Im just not that good a writer.

@NegativeInf@lemmy.world · 1 year ago

It’s shittymorph, not Dostoyevsky.

@Kaput@lemmy.world · 1 year ago

Chat gpt is aware of the event… if you ask about it.

@EdibleFriend@lemmy.world · 1 year ago

I hope it starts a religion based on the second coming of that dude’s dead wife.

@Mediocre_Bard@lemmy.world · 1 year ago

I would also worship this guy’s wife.

@EdibleFriend@lemmy.world · 1 year ago

deleted by creator

@where_am_i@sh.itjust.works · 1 year ago

I wonder if the resulting model will be as easy to get triggered into some unhinged 3-paragraphs rants only loosely related to the query.
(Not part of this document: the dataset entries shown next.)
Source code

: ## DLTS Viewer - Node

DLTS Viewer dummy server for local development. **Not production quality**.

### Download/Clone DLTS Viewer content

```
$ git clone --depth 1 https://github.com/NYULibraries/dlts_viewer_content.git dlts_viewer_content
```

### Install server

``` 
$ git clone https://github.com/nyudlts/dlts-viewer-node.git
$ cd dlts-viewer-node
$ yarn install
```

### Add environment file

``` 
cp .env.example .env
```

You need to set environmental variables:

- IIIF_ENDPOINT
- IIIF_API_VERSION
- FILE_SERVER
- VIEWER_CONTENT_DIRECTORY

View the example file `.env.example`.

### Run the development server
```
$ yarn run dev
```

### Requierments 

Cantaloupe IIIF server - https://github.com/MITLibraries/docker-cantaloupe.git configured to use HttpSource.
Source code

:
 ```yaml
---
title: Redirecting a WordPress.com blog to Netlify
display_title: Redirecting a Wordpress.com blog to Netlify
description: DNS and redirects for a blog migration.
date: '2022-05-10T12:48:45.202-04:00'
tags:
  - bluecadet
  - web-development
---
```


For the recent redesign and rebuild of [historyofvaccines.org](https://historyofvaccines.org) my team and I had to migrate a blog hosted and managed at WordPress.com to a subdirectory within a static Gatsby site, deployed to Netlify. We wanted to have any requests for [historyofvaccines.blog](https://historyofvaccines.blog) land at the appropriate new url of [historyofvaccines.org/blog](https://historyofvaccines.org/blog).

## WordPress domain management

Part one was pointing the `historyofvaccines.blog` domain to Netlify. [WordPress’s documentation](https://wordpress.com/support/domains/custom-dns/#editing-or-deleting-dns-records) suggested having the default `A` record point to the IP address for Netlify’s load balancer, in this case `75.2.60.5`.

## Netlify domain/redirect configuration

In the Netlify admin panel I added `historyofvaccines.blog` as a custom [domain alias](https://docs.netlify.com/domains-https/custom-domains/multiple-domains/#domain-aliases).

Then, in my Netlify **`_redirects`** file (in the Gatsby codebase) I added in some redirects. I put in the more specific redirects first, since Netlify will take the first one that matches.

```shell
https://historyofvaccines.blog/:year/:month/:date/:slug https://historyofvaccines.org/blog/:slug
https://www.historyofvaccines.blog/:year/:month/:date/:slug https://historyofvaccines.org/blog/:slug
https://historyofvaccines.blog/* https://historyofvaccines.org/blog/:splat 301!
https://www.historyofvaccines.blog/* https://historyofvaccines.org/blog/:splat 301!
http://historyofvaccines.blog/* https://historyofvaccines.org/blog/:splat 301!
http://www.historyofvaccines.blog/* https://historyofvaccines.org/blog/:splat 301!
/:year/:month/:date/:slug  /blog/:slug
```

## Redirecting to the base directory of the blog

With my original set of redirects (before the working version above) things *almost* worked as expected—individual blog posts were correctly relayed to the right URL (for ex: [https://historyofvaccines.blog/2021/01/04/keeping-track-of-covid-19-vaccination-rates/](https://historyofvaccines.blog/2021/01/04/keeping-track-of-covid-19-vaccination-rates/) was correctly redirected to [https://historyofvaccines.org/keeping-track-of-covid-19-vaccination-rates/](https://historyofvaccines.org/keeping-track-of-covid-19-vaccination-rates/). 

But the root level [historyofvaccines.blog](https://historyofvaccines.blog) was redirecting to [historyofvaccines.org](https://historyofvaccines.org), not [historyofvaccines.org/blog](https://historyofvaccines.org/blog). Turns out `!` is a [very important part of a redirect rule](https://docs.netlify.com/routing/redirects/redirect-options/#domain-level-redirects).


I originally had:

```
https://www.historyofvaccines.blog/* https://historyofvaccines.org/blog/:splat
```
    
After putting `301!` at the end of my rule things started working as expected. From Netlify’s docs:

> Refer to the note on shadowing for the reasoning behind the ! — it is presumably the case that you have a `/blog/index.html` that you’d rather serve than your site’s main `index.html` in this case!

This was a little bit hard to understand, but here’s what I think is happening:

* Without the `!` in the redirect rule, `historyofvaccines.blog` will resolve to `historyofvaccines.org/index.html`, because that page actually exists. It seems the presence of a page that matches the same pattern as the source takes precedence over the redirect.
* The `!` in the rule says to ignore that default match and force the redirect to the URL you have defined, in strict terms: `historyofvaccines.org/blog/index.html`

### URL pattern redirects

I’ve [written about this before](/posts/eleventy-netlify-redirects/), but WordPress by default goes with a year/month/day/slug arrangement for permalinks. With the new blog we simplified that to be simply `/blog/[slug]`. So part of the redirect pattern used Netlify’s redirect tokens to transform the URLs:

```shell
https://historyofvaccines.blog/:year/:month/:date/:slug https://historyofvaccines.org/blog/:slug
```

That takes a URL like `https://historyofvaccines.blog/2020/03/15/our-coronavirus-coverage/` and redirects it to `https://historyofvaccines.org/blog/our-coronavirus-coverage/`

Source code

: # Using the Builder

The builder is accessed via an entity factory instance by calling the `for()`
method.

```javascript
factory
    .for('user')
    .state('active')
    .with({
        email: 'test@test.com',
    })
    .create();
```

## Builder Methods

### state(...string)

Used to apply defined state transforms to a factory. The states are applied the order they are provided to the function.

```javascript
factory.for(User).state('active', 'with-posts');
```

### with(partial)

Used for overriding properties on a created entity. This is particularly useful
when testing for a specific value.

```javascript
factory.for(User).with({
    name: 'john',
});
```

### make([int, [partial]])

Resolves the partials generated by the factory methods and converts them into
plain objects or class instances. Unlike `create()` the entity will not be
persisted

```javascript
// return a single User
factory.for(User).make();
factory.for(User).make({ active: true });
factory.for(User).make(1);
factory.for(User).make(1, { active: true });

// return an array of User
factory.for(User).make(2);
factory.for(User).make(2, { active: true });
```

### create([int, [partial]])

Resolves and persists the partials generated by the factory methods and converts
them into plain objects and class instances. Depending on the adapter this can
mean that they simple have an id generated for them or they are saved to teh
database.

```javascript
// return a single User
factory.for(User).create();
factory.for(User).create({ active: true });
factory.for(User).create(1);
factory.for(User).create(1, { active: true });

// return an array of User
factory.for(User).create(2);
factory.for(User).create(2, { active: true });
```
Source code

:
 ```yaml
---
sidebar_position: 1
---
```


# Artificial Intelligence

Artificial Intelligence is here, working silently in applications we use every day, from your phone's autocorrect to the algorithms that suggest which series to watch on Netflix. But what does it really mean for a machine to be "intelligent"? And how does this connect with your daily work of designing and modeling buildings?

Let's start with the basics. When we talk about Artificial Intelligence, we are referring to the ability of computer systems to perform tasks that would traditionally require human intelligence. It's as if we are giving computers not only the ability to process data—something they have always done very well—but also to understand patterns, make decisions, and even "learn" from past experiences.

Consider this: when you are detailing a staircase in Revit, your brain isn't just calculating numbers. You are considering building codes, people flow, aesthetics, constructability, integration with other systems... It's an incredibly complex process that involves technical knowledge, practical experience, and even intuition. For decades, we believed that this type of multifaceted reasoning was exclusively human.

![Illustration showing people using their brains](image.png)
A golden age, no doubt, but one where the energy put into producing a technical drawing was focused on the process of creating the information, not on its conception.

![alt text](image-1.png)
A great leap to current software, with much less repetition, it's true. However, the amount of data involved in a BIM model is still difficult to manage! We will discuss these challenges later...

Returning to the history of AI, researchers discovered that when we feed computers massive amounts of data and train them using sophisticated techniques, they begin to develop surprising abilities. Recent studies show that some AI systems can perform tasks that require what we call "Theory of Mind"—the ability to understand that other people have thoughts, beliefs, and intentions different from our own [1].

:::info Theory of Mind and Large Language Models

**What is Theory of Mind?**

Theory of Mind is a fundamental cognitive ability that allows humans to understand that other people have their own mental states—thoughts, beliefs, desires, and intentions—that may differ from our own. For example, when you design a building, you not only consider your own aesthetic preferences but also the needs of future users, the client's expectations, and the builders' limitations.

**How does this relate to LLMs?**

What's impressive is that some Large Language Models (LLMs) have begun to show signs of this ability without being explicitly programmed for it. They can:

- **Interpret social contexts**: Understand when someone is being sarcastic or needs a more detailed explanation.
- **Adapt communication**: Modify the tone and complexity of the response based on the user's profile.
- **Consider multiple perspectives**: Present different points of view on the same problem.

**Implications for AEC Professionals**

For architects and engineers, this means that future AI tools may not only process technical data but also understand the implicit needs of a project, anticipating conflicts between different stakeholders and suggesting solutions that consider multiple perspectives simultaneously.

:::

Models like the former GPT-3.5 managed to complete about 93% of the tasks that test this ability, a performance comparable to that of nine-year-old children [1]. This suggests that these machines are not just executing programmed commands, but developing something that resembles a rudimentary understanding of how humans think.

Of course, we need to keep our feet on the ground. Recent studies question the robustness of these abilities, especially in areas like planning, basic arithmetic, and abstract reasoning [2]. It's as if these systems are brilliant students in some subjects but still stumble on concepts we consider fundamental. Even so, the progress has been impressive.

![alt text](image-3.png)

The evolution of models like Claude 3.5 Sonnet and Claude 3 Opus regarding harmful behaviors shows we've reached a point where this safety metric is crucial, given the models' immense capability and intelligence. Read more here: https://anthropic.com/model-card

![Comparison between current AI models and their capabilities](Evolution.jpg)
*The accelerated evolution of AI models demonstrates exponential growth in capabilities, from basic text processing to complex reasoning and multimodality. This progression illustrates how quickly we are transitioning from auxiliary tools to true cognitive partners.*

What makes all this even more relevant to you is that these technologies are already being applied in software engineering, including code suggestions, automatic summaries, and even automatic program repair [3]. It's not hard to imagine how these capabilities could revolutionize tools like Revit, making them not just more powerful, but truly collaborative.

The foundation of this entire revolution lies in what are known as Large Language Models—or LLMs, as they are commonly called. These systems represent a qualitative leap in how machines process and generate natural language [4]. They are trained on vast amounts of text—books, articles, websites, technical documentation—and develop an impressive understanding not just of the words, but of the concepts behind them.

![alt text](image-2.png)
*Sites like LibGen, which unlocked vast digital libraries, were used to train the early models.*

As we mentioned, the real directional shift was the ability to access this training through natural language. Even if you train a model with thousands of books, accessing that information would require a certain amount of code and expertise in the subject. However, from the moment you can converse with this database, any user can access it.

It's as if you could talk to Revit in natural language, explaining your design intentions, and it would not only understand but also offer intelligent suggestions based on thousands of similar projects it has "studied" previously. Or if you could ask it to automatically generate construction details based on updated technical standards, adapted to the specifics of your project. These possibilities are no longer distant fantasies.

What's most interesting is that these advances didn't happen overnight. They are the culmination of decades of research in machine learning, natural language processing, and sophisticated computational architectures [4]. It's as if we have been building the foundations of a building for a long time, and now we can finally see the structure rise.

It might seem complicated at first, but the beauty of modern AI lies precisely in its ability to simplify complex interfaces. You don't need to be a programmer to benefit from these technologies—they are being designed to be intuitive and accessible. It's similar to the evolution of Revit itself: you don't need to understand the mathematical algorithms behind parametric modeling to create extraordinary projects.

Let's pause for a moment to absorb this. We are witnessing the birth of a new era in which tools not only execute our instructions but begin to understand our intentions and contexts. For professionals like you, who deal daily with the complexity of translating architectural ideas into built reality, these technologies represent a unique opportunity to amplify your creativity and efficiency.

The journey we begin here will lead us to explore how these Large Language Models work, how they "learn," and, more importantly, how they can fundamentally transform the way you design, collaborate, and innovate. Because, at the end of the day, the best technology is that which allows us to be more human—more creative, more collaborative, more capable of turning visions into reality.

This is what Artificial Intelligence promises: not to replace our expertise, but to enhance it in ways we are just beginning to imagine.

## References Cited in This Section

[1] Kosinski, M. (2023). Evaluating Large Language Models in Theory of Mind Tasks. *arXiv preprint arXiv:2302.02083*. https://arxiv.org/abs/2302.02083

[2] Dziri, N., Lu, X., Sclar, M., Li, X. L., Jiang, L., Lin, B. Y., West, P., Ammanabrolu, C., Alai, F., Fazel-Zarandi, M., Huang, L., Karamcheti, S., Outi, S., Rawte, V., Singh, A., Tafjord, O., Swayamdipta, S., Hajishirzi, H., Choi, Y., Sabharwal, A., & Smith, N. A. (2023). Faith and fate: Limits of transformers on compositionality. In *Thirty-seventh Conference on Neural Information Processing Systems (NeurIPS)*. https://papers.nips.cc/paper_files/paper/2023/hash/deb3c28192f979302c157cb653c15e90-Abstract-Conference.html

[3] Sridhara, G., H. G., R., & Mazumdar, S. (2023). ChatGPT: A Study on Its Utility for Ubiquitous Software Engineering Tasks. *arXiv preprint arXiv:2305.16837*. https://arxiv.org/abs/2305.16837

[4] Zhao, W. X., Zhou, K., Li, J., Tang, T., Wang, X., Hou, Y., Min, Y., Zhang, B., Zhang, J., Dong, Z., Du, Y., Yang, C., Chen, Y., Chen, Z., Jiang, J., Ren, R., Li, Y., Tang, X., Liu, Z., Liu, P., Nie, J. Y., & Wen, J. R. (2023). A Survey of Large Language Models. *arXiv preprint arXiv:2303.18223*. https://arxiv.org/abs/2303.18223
Good luck, google engineers!

@AdamEatsAss@lemmy.world · 1 year ago

It’ll probably just respond to every prompt with “this”

@OpenStars@startrek.website · 1 year ago

No, there’s a lot more variety now that the bots have taken over.:-)

@Docus@lemmy.world · 1 year ago

Came here to say this…

@meco03211@lemmy.world · 1 year ago

This.

This with rice? 5/7

@WldFyre@lemm.ee · 1 year ago

A perfect score!

kingthrillgore · 1 year ago

You telling me this fried this rice?

@BossDj@lemm.ee · 1 year ago

7/10

@paf0@lemmy.world · 1 year ago

By this logic Llama should be ranting like our drunk uncles on Facebook. It doesn’t though, just like Gemini won’t from Reddit content.

@n3m37h@lemmy.dbzer0.com · 1 year ago

Is it time to go back to Reddit and post the stupidest shit possible, for science of course

@frostysauce@lemmy.world · edit-2 1 year ago

I did that for 13 years already…

@madcaesar@lemmy.world · 1 year ago

No thanks. I’m done with that shithole.